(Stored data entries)
* * *

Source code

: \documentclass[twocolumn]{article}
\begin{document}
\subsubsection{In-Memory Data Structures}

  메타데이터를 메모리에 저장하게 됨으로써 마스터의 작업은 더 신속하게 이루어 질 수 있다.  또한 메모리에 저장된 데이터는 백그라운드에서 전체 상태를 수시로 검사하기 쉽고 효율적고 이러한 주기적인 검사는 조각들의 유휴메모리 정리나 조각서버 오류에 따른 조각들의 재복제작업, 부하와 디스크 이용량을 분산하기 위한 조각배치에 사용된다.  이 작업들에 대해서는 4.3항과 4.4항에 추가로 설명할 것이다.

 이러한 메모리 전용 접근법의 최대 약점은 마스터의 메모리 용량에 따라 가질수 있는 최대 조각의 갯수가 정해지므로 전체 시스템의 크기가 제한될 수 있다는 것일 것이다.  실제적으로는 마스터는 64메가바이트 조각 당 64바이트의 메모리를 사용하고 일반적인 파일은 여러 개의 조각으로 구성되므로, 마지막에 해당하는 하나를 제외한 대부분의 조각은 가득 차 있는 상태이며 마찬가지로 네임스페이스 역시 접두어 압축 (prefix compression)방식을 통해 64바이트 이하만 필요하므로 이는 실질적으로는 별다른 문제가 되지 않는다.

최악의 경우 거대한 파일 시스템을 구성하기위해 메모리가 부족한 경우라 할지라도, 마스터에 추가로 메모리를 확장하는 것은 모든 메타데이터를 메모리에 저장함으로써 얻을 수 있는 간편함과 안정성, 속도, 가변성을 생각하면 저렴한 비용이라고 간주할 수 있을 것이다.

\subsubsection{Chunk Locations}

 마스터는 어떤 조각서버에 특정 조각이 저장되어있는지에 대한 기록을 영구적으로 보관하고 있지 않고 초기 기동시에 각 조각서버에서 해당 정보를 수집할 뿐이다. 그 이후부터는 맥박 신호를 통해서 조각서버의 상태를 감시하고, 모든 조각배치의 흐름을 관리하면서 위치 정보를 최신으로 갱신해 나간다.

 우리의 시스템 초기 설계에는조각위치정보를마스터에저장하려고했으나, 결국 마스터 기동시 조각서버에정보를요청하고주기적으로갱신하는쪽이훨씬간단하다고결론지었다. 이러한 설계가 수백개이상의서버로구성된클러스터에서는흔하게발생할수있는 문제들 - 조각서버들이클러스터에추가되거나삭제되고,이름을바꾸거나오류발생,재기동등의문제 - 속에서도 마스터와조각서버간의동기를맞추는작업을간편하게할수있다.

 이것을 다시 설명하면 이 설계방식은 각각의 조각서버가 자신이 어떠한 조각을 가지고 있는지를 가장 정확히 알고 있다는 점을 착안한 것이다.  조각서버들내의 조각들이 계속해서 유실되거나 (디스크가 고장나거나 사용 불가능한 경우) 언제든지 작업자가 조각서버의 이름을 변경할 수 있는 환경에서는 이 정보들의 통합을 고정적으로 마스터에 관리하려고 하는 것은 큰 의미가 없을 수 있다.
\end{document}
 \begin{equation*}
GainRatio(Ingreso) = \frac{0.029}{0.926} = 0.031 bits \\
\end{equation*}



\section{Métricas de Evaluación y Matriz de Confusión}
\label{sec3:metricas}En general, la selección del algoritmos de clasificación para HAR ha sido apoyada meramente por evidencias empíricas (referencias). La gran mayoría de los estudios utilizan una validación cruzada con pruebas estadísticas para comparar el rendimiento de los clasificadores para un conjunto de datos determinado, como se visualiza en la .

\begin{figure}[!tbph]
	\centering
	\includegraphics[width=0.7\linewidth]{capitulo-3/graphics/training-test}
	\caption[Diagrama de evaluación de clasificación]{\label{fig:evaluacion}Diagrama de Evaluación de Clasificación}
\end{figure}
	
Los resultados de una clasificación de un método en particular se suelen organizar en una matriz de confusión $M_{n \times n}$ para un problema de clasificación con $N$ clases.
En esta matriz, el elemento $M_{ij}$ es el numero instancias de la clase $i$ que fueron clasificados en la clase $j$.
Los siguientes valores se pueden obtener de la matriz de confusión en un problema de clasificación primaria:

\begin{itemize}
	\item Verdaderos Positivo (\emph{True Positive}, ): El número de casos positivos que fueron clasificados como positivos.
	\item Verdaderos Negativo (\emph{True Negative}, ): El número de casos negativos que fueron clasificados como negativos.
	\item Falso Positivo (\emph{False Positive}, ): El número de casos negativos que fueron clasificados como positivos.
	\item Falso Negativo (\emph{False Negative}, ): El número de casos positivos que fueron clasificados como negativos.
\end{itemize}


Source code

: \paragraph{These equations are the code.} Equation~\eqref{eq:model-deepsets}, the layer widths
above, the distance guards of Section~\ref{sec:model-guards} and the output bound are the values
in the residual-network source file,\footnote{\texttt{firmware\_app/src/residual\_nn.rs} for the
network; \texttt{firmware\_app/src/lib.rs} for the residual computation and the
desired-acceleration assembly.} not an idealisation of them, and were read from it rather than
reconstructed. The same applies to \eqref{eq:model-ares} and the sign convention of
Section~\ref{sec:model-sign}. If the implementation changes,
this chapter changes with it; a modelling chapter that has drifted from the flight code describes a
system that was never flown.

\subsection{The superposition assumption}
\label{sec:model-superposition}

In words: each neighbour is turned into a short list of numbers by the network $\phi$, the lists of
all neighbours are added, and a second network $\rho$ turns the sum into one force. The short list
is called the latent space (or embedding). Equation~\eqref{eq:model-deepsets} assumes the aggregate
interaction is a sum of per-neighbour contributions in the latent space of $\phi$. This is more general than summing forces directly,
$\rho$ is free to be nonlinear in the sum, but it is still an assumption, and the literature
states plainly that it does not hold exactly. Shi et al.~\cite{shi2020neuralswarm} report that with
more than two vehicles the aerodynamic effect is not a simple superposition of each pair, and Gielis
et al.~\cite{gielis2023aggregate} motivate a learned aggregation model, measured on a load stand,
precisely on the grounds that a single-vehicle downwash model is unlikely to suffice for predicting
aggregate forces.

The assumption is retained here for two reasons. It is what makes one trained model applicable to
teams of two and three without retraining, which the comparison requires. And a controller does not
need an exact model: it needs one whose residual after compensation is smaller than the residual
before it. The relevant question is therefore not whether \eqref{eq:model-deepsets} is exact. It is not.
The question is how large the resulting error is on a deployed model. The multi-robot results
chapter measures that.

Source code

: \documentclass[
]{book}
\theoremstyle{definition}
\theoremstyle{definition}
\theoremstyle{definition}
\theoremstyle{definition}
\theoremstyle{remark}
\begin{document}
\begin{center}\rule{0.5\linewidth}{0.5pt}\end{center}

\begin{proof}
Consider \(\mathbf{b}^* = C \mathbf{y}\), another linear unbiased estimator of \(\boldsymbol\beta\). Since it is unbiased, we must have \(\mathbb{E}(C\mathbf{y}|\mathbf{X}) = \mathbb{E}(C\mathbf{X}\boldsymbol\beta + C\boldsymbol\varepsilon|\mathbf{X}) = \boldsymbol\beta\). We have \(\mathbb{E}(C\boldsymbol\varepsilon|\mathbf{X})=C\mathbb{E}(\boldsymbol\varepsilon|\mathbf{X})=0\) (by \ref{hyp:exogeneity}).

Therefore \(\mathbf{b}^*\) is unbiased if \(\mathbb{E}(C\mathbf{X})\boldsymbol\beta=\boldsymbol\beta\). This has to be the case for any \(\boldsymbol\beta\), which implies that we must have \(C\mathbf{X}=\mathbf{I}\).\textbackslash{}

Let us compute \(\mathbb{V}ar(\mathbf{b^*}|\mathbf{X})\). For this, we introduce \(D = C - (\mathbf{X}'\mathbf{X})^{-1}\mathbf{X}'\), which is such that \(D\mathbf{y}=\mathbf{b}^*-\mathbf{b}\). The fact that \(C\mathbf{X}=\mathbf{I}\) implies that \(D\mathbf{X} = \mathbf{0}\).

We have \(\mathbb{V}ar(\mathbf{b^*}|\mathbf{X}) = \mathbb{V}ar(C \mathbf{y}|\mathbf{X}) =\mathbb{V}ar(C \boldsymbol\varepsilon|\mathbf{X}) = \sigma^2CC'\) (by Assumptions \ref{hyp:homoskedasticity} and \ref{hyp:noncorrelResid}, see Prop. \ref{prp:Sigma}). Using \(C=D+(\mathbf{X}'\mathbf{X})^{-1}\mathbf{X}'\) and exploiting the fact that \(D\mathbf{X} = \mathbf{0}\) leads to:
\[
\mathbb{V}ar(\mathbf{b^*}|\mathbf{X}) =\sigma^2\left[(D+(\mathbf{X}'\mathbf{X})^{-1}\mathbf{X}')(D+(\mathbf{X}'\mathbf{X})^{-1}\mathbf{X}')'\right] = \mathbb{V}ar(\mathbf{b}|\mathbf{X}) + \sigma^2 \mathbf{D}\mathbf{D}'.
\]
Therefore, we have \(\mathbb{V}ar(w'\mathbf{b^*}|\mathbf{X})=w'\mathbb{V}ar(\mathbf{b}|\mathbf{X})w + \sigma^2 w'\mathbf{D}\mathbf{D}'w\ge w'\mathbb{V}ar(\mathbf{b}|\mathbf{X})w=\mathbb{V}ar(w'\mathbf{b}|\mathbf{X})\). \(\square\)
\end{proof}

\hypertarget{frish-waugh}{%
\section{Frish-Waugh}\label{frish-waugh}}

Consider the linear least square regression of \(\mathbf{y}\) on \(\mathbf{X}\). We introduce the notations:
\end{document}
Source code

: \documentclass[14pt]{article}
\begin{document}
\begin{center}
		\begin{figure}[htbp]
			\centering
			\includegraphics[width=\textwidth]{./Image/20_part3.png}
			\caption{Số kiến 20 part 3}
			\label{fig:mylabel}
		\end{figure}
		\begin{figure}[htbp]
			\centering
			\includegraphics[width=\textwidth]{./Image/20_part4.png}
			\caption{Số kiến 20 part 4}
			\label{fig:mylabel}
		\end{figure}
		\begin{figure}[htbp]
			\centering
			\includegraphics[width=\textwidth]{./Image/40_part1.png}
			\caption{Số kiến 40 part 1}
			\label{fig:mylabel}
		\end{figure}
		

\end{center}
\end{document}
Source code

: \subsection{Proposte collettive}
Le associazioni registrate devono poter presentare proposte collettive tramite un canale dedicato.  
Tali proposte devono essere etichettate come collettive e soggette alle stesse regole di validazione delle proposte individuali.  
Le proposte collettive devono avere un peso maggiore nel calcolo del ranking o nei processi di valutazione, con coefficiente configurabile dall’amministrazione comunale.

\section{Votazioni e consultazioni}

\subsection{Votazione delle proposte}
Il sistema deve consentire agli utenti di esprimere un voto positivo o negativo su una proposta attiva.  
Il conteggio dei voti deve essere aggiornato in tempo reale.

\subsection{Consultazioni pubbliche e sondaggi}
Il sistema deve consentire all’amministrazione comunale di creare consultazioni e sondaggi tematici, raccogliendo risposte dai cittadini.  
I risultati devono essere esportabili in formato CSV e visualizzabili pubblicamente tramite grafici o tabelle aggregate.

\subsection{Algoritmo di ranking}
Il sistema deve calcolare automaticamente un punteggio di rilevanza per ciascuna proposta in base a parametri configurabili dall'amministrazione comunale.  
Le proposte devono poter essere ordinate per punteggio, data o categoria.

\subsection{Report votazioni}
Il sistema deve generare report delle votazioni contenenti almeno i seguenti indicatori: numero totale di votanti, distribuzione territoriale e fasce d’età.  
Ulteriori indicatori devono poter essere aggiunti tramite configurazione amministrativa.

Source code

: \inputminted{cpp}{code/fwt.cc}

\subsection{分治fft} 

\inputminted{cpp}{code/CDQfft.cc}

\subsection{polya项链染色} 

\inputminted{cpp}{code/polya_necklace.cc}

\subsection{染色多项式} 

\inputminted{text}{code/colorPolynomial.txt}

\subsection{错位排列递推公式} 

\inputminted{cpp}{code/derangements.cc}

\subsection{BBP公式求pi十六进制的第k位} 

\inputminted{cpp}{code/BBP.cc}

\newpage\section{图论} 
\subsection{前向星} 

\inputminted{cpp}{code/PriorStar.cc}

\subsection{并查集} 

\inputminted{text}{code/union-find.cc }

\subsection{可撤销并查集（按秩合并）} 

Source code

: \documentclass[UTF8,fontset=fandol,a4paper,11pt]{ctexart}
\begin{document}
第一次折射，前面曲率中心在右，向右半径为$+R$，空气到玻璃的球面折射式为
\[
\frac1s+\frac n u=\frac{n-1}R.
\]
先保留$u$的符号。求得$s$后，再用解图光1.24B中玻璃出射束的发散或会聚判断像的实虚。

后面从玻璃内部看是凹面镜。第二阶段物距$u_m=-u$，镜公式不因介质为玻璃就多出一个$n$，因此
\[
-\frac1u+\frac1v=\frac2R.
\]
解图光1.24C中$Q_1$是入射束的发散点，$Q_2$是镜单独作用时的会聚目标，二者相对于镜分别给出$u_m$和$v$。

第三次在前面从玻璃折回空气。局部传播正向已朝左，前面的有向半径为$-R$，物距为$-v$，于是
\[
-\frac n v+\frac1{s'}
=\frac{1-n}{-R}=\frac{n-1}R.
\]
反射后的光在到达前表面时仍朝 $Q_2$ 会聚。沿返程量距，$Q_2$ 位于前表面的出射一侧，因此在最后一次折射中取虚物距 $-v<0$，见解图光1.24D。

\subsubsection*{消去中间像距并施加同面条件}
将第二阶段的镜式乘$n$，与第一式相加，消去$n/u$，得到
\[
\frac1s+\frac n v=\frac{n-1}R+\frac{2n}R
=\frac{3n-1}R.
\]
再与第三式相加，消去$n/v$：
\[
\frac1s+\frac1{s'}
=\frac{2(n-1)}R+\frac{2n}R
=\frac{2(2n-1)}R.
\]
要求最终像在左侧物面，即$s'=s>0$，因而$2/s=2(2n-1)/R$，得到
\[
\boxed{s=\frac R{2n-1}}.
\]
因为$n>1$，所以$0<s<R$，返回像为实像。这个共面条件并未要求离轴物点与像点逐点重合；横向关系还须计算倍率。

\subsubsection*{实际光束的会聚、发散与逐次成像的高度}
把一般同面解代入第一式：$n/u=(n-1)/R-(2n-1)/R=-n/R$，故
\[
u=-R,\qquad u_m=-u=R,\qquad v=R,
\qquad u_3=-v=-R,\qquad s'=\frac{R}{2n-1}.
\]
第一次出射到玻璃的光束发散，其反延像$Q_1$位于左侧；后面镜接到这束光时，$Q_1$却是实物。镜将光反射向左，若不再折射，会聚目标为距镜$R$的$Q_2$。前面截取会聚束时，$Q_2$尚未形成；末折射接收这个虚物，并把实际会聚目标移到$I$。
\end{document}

* * *

Show every line of the entries above where the word "True" occurs.

	\item Verdaderos Positivo (\emph{True Positive}, ): El número de casos positivos que fueron clasificados como positivos.
	\item Verdaderos Negativo (\emph{True Negative}, ): El número de casos negativos que fueron clasificados como negativos.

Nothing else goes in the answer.